Segment Open

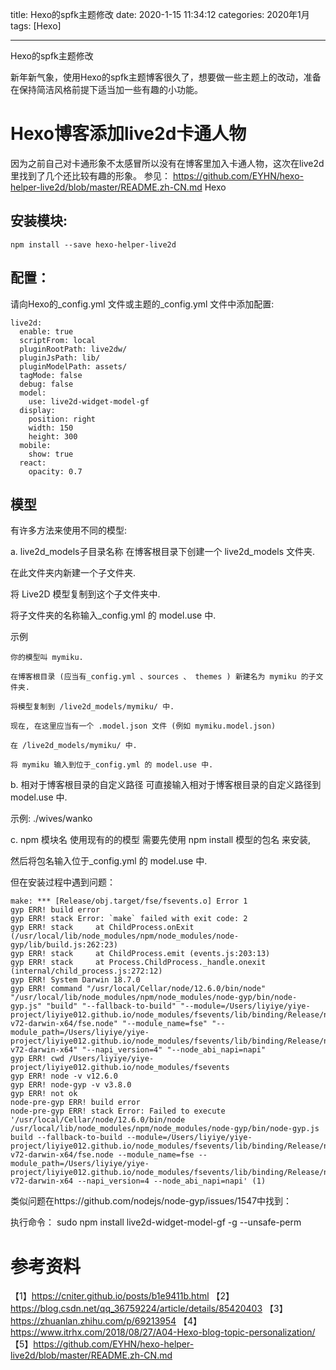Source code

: title: Hexo的spfk主题修改
date: 2020-1-15 11:34:12
categories: 2020年1月
tags: [Hexo]

---

Hexo的spfk主题修改

<!-- more -->

新年新气象，使用Hexo的spfk主题博客很久了，想要做一些主题上的改动，准备在保持简洁风格前提下适当加一些有趣的小功能。

# Hexo博客添加live2d卡通人物
因为之前自己对卡通形象不太感冒所以没有在博客里加入卡通人物，这次在live2d里找到了几个还比较有趣的形象。
参见：
https://github.com/EYHN/hexo-helper-live2d/blob/master/README.zh-CN.md
Hexo
## 安装模块:

    npm install --save hexo-helper-live2d
## 配置：

请向Hexo的_config.yml 文件或主题的_config.yml 文件中添加配置:

    live2d:
      enable: true
      scriptFrom: local
      pluginRootPath: live2dw/
      pluginJsPath: lib/
      pluginModelPath: assets/
      tagMode: false
      debug: false
      model:
        use: live2d-widget-model-gf
      display:
        position: right
        width: 150
        height: 300
      mobile:
        show: true
      react:
        opacity: 0.7

## 模型
有许多方法来使用不同的模型:

a. live2d_models子目录名称
在博客根目录下创建一个 live2d_models 文件夹.

在此文件夹内新建一个子文件夹.

将 Live2D 模型复制到这个子文件夹中.

将子文件夹的名称输入_config.yml 的 model.use 中.

示例

    你的模型叫 mymiku.

    在博客根目录 (应当有_config.yml 、sources 、 themes ) 新建名为 mymiku 的子文件夹.

    将模型复制到 /live2d_models/mymiku/ 中.

    现在, 在这里应当有一个 .model.json 文件 (例如 mymiku.model.json)

    在 /live2d_models/mymiku/ 中.

    将 mymiku 输入到位于_config.yml 的 model.use 中.

b. 相对于博客根目录的自定义路径
可直接输入相对于博客根目录的自定义路径到 model.use 中.

示例: ./wives/wanko

c. npm 模块名
使用现有的的模型
需要先使用 npm install 模型的包名 来安装,

然后将包名输入位于_config.yml 的 model.use 中.

但在安装过程中遇到问题：

    make: *** [Release/obj.target/fse/fsevents.o] Error 1
    gyp ERR! build error
    gyp ERR! stack Error: `make` failed with exit code: 2
    gyp ERR! stack     at ChildProcess.onExit (/usr/local/lib/node_modules/npm/node_modules/node-gyp/lib/build.js:262:23)
    gyp ERR! stack     at ChildProcess.emit (events.js:203:13)
    gyp ERR! stack     at Process.ChildProcess._handle.onexit (internal/child_process.js:272:12)
    gyp ERR! System Darwin 18.7.0
    gyp ERR! command "/usr/local/Cellar/node/12.6.0/bin/node" "/usr/local/lib/node_modules/npm/node_modules/node-gyp/bin/node-gyp.js" "build" "--fallback-to-build" "--module=/Users/liyiye/yiye-project/liyiye012.github.io/node_modules/fsevents/lib/binding/Release/node-v72-darwin-x64/fse.node" "--module_name=fse" "--module_path=/Users/liyiye/yiye-project/liyiye012.github.io/node_modules/fsevents/lib/binding/Release/node-v72-darwin-x64" "--napi_version=4" "--node_abi_napi=napi"
    gyp ERR! cwd /Users/liyiye/yiye-project/liyiye012.github.io/node_modules/fsevents
    gyp ERR! node -v v12.6.0
    gyp ERR! node-gyp -v v3.8.0
    gyp ERR! not ok
    node-pre-gyp ERR! build error
    node-pre-gyp ERR! stack Error: Failed to execute '/usr/local/Cellar/node/12.6.0/bin/node /usr/local/lib/node_modules/npm/node_modules/node-gyp/bin/node-gyp.js build --fallback-to-build --module=/Users/liyiye/yiye-project/liyiye012.github.io/node_modules/fsevents/lib/binding/Release/node-v72-darwin-x64/fse.node --module_name=fse --module_path=/Users/liyiye/yiye-project/liyiye012.github.io/node_modules/fsevents/lib/binding/Release/node-v72-darwin-x64 --napi_version=4 --node_abi_napi=napi' (1)

类似问题在https://github.com/nodejs/node-gyp/issues/1547中找到：

执行命令：
    sudo npm install live2d-widget-model-gf -g --unsafe-perm


# 参考资料
【1】https://cniter.github.io/posts/b1e9411b.html
【2】https://blog.csdn.net/qq_36759224/article/details/85420403
【3】https://zhuanlan.zhihu.com/p/69213954
【4】https://www.itrhx.com/2018/08/27/A04-Hexo-blog-topic-personalization/
【5】https://github.com/EYHN/hexo-helper-live2d/blob/master/README.zh-CN.md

Segment Closed

From the listing above, copy every line that holds the string "helper".

https://github.com/EYHN/hexo-helper-live2d/blob/master/README.zh-CN.md
    npm install --save hexo-helper-live2d
【5】https://github.com/EYHN/hexo-helper-live2d/blob/master/README.zh-CN.md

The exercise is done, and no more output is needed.